Click here to start the KanjiLearn program

What is KanjiLearn?

It is often thought or said that kanji (also called Chinese Characters) are one of the most difficult part of learning Japanese. The Japanese themselves sometimes find kanji boring to learn, too easy to forget and the 10 years that it takes to assimilate the necessary 2000 kanji is sometimes seen as a waste of time. Well, like everything else, it is only a question of how it is taught and learned. With the proper tools, it is not difficult to learn and keep remembering these characters, it is a lot of fun, it widens one's perspective to the language and it is an important factor to understanding the culture and mind set of the Japanese (and to some extent, the Asian region).

And THE proper tool to learn kanji is a good set of flashcards!

KanjiLearn is an electronic set of 2135 two-sided flashcards, which is as easy to use as paper flashcards. It is Web-based (nothing to download, install, or configure), all you need is Microsoft Internet Explorer version 4.0 (IE4) or later, with the Microsoft IE4 Japanese Language Pack installed. See the KanjiLearn Requirements chapter for details.
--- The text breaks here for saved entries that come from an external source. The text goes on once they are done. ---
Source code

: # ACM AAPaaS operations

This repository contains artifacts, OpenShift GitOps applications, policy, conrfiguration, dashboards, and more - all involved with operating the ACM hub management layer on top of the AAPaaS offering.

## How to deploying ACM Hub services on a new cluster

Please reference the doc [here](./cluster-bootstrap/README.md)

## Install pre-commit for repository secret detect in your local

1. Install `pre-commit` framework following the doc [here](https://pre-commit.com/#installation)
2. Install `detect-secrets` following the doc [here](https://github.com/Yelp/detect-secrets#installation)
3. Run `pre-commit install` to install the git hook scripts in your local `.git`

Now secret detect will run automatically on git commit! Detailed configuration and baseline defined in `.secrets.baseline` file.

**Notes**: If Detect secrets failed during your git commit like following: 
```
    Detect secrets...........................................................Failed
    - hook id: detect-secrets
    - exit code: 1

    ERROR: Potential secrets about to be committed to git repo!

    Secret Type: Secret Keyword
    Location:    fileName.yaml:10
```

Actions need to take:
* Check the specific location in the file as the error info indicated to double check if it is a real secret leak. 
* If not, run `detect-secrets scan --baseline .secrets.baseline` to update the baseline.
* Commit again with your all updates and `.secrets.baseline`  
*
Each KanjiLearn flashcard contains similar information as a paper-flashcard (kanji number, grade, readings, meanings, stroke count, radical, sample words...) and a lot more, such as frequency of use for each character, same reading characters, same radical characters, same meaning characters. KanjiLearn also includes search capabilities, by number, frequency, etc...

The navigation between flashcards is also much more flexible than paper-flashcards. Using just 3 buttons (Back, Flip, Next), you can navigate randomly among the 2135 cards (or among subset of these, such as "All Grade 4 Cards", or "All Japanese Proficiency Test Level 2 Cards"), linearly to the next card by number, to the next card by frequency... At any time, you can go back to the last card, or any other card before that. And of course you can flip the card back and forth. You can click on anything you see and a context sensitive popup menu will appear, whether showing characters with similar characteristics (for example if you click on the radical of a kanji, the popup menu will show all characters that have this radical).

For details on KanjiLearn usage, click on the item you want to checkout on the big bitmap on top of this page.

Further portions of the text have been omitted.